Each row of the demographics files represents a single person, but also includes information outside of individuals, including information about their household, building, and neighborhood. I used this information to cluster the general population into groups with similar demographic properties. Then I will look at how the people in the customers dataset fit into those clusters. The hope here is that certain clusters are over-represented in the customers data, as compared to the general population; those over-represented clusters will be assumed to be part of the core userbase.
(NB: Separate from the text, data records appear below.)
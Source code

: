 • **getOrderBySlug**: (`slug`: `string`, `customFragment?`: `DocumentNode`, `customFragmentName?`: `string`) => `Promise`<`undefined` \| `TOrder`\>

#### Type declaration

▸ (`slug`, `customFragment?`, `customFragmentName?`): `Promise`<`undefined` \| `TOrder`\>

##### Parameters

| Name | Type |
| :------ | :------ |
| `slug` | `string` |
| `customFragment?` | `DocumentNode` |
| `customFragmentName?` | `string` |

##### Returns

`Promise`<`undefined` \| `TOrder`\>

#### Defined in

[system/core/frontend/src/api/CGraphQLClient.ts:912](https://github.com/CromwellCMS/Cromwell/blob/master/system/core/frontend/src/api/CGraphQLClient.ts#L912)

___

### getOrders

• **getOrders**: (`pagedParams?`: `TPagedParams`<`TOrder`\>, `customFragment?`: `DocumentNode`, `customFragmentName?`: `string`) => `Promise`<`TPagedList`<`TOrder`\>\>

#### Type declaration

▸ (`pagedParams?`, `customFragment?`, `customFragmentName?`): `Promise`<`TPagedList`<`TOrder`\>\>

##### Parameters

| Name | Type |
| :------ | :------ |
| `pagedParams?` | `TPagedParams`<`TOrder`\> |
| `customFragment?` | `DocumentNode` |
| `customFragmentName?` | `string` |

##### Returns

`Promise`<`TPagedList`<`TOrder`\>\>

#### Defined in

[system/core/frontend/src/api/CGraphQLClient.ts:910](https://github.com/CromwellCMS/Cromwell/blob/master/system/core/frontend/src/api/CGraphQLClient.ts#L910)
This information can then be used for further applications, such as targeting for a marketing campaign.

In [7]:
#import standard libraries
import numpy as np
import pandas as pd
import matplotlib.pyplot as plt
import seaborn as sns
%matplotlib inline

In [11]:
#Load in the general demographics data.
df_azdias = pd.read_csv('azdias.csv', sep=';')

#Load in the feature summary file.
df_feat_sum = pd.read_csv('feature_summary.csv', sep=';')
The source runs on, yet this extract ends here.